"Most of the Baldwins of America are descended from those in Buckinghamshire, near Hertfordshire, and of Oxfordshire, which shires join Bucks. The name occurred before the conquest in the immediate vicinity of the Baldwin of Bucks." (This describes an area north and west of London, England.) "From the year 1200 down, the name is pretty continuously found in the vicinity of Aylesbury, Bucks."
(notes: (1) define "shire," (2) what "conquest?" (3) research "Aylesbury")
From the Directory of Ancestral Heads of New England Families; 1620 to 1700:
"The name (is) from the old German or Scandinavian, (meaning) the "conqueror", or "victor"; from "bald", meaning "quick or speedy", and "win" signifying "victor or conqueror", as in "all win", (always) victorious." (okay, I like this).

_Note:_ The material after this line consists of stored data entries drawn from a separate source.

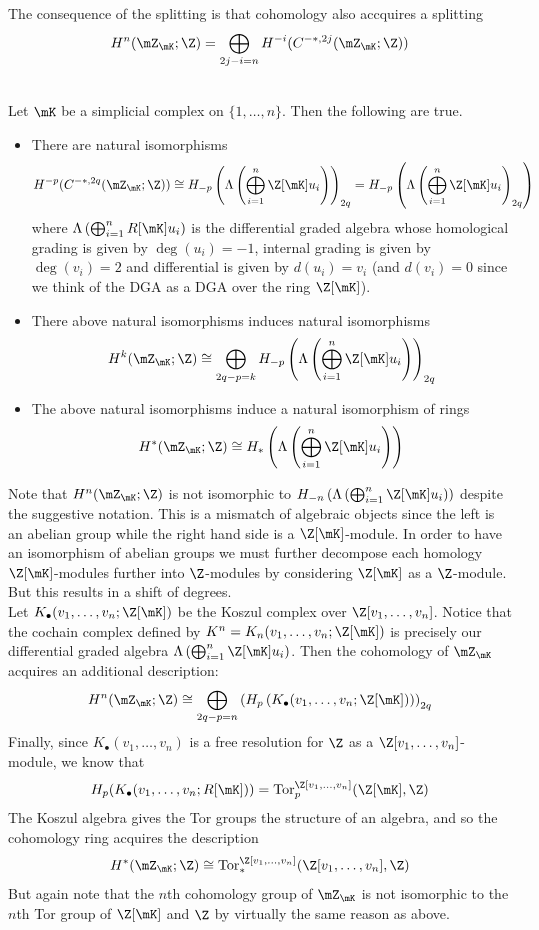 \documentclass[a4paper]{article}
\begin{document}
The consequence of the splitting is that cohomology also accquires a splitting $$H^n(\mZ_\mK;\Z)=\bigoplus_{2j-i=n}H^{-i}(C^{-\ast,2j}(\mZ_\mK;\Z))$$

\begin{prp}{}{}\\
Let $\mK$ be a simplicial complex on $\{1,\dots,n\}$. Then the following are true. 
\begin{itemize}
\item There are natural isomorphisms $$H^{-p}(C^{-\ast,2q}(\mZ_\mK;\Z))\cong H_{-p}\left(\Lambda\left(\bigoplus_{i=1}^n\Z[\mK]u_i\right)\right)_{2q}=H_{-p}\left(\Lambda\left(\bigoplus_{i=1}^n\Z[\mK]u_i\right)_{2q}\right)$$ where $\Lambda\left(\bigoplus_{i=1}^nR[\mK]u_i\right)$ is the differential graded algebra whose homological grading is given by $\deg(u_i)=-1$, internal grading is given by $\deg(v_i)=2$ and differential is given by $d(u_i)=v_i$ (and $d(v_i)=0$ since we think of the DGA as a DGA over the ring $\Z[\mK]$). 
\item There above natural isomorphisms induces natural isomorphisms $$H^k(\mZ_\mK;\Z)\cong\bigoplus_{2q-p=k}H_{-p}\left(\Lambda\left(\bigoplus_{i=1}^n\Z[\mK]u_i\right)\right)_{2q}$$
\item The above natural isomorphisms induce a natural isomorphism of rings $$H^\ast(\mZ_\mK;\Z)\cong H_\ast\left(\Lambda\left(\bigoplus_{i=1}^n\Z[\mK]u_i\right)\right)$$
\end{itemize}
\end{prp}

Note that $H^n(\mZ_\mK;\Z)$ is not isomorphic to $H_{-n}\left(\Lambda\left(\bigoplus_{i=1}^n\Z[\mK]u_i\right)\right)$ despite the suggestive notation. This is a mismatch of algebraic objects since the left is an abelian group while the right hand side is a $\Z[\mK]$-module. In order to have an isomorphism of abelian groups we must further decompose each homology $\Z[\mK]$-modules further into $\Z$-modules by considering $\Z[\mK]$ as a $\Z$-module. But this results in a shift of degrees. \\

Let $K_\bullet(v_1,\dots,v_n;\Z[\mK])$ be the Koszul complex over $\Z[v_1,\dots,v_n]$. Notice that the cochain complex defined by $K^n=K_n(v_1,\dots,v_n;\Z[\mK])$ is precisely our differential graded algebra $\Lambda\left(\bigoplus_{i=1}^n\Z[\mK]u_i\right)$. Then the cohomology of $\mZ_\mK$ acquires an additional description: $$H^n(\mZ_\mK;\Z)\cong\bigoplus_{2q-p=n}\left(H_p\left(K_\bullet(v_1,\dots,v_n;\Z[\mK])\right)\right)_{2q}$$ Finally, since $K_\bullet(v_1,\dots,v_n)$ is a free resolution for $\Z$ as a $\Z[v_1,\dots,v_n]$-module, we know that $$H_p(K_\bullet(v_1,\dots,v_n;R[\mK]))=\text{Tor}_p^{\Z[v_1,\dots,v_n]}(\Z[\mK],\Z)$$ The Koszul algebra gives the Tor groups the structure of an algebra, and so the cohomology ring acquires the description $$H^\ast(\mZ_\mK;\Z)\cong\text{Tor}_\ast^{\Z[v_1,\dots,v_n]}(\Z[v_1,\dots,v_n],\Z)$$ But again note that the $n$th cohomology group of $\mZ_\mK$ is not isomorphic to the $n$th Tor group of $\Z[\mK]$ and $\Z$ by virtually the same reason as above. 
\end{document}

"The name appears as early as 672 in records. (It is) One of the first names to appear in records. (Indeed, "Baldwin" is) One of the first names to appear in history.... Baldwin, son of Gan, (was) a young French Knight, killed at the battle of Roncenvalles, 778. Baldwin of the Iron Arm was founder of Burges in 837. His descendants ruled the Dukedom of Flanders. Matilda, daughter of the Duke of Flanders, married William the Conqueror. The name appears in the roll of Battle Abbey. After the conquest, they became earls of Devonshire. The family is traced through earls of Flanders to Godfrey De Buillon, leader of the only successful crusade against Jerusalem."
(The above came from notes I made in the early 1970's from research done at Newberry Library in Chicago. I am not completely certain that the above quote came from the hand of Charles Baldwin; my notes say simply "From the Baldwin Genealogy." There is an obvious contrast between the high minded first two paragraphs suggesting a relationship with William the Conqueror and the above lines that freeze the family name in the strata of peons. The truth is of course that the Baldwin's were like anyone else, being born to a place and time, growing up, getting married, working, enjoying what they could, having kids, and then dying. It's mankinds common destiny.)